◆ **Task details**
Find the lines below that contain the string "GetComponent". Copy each one.

◆ **Source information**

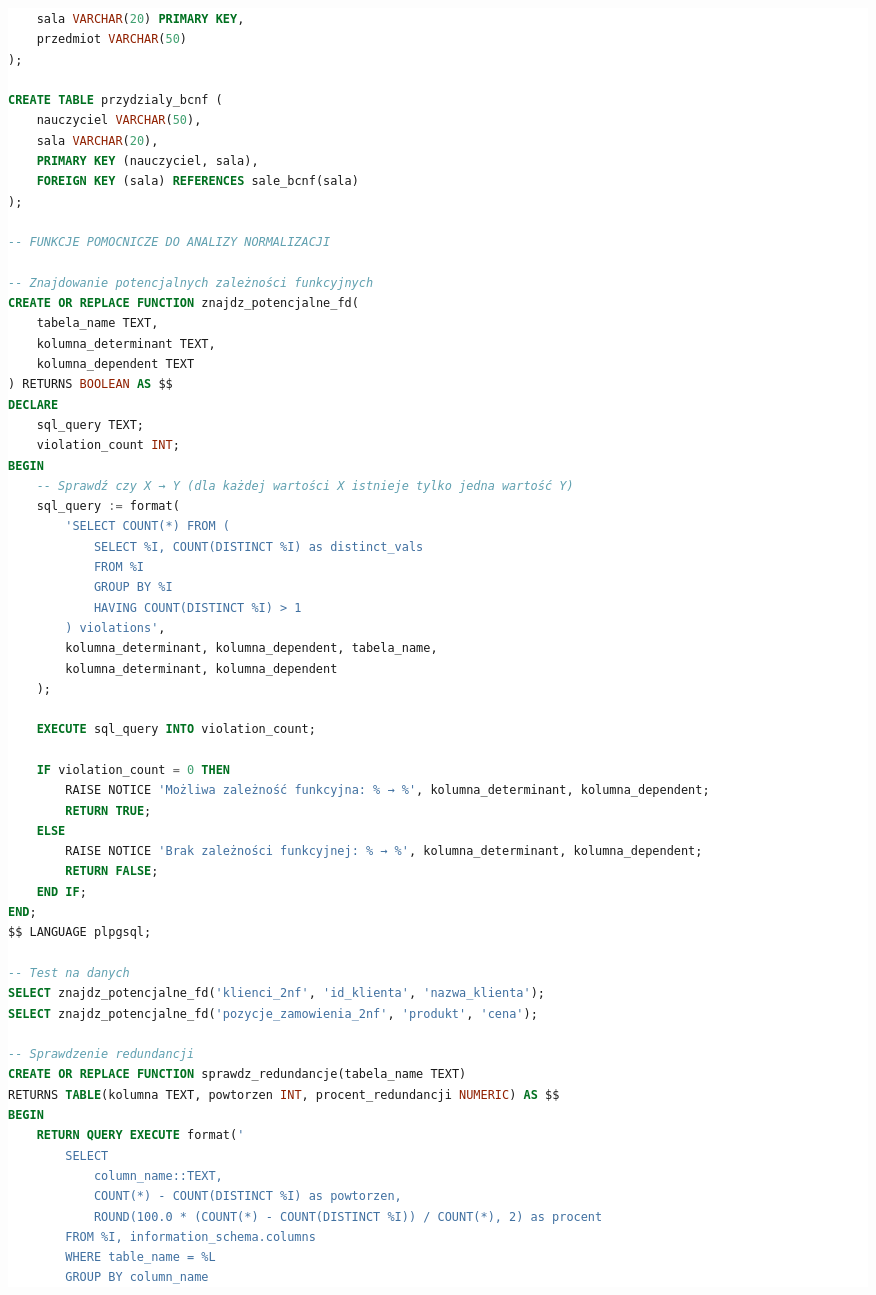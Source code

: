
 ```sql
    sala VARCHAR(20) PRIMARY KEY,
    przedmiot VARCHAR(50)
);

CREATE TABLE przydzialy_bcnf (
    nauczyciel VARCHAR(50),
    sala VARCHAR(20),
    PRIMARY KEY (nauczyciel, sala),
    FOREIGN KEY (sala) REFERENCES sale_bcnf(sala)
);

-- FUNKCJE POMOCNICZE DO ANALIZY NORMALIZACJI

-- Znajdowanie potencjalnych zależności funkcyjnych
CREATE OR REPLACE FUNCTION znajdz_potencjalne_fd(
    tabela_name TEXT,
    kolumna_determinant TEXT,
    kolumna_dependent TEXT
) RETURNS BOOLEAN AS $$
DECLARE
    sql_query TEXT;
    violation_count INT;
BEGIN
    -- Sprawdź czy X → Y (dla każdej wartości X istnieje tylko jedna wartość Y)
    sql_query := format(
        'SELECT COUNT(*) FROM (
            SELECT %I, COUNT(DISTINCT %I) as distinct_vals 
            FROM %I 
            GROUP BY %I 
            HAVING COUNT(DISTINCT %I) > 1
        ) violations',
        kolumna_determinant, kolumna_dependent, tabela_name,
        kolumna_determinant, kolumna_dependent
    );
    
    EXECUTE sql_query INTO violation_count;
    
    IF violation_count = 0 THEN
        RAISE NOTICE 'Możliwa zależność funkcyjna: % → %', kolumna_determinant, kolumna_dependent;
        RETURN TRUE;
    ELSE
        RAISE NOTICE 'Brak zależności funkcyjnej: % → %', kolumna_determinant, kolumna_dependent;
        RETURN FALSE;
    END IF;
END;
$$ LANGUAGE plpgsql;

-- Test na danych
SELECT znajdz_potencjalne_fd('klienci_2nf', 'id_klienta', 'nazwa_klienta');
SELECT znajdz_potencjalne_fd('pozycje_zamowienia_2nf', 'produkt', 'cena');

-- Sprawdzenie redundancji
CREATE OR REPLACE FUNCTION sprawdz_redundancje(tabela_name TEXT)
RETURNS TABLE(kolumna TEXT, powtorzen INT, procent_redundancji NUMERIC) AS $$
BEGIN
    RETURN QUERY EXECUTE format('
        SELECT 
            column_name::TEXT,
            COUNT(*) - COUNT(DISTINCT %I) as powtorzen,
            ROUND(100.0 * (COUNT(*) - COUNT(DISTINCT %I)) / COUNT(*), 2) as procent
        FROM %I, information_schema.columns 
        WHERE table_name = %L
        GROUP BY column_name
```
---
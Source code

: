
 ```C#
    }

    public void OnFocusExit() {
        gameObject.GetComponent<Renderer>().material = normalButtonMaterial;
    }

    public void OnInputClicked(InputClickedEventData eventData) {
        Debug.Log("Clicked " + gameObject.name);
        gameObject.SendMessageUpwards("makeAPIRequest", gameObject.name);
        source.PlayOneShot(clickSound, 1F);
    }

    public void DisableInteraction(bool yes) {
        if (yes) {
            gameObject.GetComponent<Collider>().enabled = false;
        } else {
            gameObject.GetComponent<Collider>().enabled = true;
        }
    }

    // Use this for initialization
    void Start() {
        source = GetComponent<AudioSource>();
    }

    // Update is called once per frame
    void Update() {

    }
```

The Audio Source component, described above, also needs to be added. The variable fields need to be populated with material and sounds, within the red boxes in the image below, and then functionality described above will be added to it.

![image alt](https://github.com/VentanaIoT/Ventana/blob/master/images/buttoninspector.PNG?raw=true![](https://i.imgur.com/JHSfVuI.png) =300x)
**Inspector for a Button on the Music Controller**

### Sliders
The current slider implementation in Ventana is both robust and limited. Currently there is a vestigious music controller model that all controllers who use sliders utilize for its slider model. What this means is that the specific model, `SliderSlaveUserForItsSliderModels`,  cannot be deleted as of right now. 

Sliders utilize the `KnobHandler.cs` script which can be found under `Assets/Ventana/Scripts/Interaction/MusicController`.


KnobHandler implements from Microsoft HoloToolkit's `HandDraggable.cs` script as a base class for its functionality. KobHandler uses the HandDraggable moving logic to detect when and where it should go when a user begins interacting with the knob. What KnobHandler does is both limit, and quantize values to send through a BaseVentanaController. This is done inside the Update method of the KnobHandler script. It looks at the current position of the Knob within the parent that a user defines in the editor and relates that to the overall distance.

◆ **Completed task**
        gameObject.GetComponent<Renderer>().material = normalButtonMaterial;
            gameObject.GetComponent<Collider>().enabled = false;
            gameObject.GetComponent<Collider>().enabled = true;
        source = GetComponent<AudioSource>();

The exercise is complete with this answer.